Available data: Begin

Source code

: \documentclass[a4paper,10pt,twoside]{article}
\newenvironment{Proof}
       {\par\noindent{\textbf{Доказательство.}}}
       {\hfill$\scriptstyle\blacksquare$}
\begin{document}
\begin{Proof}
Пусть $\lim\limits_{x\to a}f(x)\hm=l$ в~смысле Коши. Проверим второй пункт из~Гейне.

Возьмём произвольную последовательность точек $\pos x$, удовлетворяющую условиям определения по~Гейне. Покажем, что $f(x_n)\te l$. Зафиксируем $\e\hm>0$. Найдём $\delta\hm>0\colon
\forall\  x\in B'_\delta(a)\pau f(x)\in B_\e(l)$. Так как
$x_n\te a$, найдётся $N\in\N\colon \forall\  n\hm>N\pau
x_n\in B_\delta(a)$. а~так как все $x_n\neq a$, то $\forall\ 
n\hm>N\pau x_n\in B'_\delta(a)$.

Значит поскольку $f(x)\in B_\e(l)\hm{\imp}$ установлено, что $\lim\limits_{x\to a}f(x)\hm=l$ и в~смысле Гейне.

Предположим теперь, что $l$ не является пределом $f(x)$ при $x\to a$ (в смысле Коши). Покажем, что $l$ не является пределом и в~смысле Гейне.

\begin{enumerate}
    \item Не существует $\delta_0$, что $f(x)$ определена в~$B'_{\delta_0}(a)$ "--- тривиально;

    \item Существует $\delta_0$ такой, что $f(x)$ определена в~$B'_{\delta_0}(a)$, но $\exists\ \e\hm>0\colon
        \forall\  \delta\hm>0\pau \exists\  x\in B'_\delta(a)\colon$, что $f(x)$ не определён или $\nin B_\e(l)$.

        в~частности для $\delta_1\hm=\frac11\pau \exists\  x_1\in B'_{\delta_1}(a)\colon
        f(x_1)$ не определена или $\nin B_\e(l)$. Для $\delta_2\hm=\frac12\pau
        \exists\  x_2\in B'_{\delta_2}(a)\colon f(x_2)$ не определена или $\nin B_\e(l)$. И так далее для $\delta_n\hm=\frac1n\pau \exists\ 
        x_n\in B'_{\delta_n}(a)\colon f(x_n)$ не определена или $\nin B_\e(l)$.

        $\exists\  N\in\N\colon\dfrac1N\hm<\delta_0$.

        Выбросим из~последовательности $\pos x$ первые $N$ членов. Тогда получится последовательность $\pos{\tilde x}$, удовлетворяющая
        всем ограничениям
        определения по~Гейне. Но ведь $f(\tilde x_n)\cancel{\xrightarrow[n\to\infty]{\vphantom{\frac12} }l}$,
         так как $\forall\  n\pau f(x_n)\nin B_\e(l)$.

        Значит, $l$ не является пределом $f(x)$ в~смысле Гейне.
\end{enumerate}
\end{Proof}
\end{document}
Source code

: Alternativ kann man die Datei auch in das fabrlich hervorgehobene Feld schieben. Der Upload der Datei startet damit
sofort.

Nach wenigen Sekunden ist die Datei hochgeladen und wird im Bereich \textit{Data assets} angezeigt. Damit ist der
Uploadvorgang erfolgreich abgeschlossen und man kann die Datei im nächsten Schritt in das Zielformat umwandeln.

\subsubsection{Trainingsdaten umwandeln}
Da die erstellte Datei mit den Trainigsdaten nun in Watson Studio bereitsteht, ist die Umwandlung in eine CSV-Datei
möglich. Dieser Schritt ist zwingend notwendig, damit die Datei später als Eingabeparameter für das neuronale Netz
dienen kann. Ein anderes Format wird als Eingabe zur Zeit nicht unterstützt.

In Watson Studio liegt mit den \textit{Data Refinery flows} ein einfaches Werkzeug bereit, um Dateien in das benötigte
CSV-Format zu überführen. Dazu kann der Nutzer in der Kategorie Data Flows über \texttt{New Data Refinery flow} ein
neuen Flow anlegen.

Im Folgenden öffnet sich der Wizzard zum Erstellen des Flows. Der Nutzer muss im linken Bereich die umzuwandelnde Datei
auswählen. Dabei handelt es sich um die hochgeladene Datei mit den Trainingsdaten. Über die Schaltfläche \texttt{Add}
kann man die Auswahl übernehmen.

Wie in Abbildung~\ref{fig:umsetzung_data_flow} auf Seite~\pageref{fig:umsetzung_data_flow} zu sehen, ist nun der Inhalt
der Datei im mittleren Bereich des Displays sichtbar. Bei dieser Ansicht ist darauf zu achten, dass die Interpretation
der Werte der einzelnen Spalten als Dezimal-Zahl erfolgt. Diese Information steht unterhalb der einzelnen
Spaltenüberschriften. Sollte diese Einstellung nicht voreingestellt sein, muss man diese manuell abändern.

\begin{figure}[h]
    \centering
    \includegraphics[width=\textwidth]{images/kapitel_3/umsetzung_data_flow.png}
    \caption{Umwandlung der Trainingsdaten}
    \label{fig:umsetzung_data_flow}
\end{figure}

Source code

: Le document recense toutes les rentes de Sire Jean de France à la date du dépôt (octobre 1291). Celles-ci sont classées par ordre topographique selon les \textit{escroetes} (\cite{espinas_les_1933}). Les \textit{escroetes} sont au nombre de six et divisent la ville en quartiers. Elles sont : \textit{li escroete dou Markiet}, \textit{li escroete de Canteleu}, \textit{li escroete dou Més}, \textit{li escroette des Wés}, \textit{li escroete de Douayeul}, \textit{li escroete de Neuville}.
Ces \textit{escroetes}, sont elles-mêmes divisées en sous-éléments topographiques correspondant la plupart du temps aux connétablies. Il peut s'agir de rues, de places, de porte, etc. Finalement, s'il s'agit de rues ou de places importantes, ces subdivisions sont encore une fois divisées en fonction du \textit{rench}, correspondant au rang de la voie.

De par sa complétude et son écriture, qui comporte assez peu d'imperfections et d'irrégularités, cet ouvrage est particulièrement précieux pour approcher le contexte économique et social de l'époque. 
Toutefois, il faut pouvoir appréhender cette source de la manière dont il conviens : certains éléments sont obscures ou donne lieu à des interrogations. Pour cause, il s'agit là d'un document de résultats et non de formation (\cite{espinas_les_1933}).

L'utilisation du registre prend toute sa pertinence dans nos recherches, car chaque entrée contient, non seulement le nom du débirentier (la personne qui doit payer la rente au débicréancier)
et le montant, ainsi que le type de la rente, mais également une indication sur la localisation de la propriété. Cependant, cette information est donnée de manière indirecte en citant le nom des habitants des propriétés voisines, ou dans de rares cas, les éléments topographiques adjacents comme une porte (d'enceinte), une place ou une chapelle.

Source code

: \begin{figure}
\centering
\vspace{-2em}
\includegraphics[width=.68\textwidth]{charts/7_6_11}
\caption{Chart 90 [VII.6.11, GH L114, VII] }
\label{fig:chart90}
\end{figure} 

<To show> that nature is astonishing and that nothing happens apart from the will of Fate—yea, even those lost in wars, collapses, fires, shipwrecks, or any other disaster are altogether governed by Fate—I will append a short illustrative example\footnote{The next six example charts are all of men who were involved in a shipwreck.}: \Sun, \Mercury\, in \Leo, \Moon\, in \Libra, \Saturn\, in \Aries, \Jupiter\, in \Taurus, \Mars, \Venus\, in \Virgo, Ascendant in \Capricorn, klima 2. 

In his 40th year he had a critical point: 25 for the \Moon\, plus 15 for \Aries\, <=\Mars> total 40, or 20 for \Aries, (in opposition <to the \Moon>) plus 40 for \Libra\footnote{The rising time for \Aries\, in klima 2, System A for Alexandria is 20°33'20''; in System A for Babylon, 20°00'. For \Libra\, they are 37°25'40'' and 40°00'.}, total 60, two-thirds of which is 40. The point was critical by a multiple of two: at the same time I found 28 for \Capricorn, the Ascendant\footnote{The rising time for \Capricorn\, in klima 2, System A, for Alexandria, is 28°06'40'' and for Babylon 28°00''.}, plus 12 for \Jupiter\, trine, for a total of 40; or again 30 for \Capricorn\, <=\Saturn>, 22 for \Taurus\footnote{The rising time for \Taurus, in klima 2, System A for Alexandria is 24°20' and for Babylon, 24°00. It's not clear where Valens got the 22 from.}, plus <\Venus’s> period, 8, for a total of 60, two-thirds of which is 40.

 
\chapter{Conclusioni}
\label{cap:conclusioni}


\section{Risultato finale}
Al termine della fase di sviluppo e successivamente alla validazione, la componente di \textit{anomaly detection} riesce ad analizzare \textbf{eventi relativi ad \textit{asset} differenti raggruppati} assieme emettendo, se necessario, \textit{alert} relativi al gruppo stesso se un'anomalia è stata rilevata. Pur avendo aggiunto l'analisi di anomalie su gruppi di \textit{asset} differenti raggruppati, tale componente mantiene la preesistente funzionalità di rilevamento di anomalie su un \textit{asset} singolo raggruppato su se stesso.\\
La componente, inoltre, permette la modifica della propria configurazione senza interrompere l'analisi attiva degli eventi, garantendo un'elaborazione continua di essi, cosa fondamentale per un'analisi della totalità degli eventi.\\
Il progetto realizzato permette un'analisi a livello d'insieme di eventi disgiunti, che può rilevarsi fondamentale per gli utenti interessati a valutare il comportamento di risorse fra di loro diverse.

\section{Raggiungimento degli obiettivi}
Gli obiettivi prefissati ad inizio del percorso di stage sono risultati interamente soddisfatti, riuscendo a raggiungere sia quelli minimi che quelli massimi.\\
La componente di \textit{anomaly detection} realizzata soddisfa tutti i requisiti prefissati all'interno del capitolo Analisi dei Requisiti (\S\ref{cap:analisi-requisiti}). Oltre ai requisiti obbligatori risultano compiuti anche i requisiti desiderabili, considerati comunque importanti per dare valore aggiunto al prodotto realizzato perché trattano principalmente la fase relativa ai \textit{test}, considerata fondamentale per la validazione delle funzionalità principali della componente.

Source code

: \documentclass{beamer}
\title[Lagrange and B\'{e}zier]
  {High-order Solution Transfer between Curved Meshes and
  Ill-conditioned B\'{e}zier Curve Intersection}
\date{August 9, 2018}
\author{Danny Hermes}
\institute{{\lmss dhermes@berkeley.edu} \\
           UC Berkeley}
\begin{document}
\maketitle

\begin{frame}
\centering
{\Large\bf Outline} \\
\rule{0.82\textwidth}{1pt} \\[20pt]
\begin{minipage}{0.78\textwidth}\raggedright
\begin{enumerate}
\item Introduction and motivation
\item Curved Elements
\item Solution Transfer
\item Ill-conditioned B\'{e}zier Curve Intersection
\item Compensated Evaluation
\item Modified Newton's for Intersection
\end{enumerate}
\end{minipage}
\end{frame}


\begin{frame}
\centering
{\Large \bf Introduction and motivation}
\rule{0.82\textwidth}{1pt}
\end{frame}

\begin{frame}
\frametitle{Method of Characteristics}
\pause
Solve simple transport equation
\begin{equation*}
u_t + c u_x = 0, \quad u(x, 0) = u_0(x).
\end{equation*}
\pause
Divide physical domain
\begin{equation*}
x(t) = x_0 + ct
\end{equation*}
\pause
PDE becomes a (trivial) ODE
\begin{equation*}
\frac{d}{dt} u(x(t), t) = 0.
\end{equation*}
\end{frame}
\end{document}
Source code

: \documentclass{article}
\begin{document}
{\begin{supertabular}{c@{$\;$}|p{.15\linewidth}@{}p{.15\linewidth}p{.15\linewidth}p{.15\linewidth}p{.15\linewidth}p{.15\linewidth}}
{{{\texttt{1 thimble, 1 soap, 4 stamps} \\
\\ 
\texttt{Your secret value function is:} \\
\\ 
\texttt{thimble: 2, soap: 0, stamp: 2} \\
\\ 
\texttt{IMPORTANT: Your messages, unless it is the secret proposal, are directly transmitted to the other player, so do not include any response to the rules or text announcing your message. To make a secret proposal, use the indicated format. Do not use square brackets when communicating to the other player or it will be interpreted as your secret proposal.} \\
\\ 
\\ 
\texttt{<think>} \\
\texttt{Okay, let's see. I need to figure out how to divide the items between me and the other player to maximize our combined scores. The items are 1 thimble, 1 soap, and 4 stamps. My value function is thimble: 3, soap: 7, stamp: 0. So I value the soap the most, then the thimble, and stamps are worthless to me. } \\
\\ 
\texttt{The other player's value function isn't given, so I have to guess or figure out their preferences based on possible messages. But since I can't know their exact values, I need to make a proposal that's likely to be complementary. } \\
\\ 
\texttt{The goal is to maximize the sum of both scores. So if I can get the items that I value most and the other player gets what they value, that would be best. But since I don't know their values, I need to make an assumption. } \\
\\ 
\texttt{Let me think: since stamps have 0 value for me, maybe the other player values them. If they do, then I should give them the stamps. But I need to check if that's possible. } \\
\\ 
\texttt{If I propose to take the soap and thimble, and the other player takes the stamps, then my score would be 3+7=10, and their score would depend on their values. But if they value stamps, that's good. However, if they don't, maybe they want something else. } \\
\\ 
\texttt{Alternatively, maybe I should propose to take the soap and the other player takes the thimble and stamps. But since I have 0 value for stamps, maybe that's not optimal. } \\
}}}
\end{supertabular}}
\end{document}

Available data: End

_Task objective_
All lines above in which the word "Studio" occurs should be identified and copied.

_Response_
Da die erstellte Datei mit den Trainigsdaten nun in Watson Studio bereitsteht, ist die Umwandlung in eine CSV-Datei
In Watson Studio liegt mit den \textit{Data Refinery flows} ein einfaches Werkzeug bereit, um Dateien in das benötigte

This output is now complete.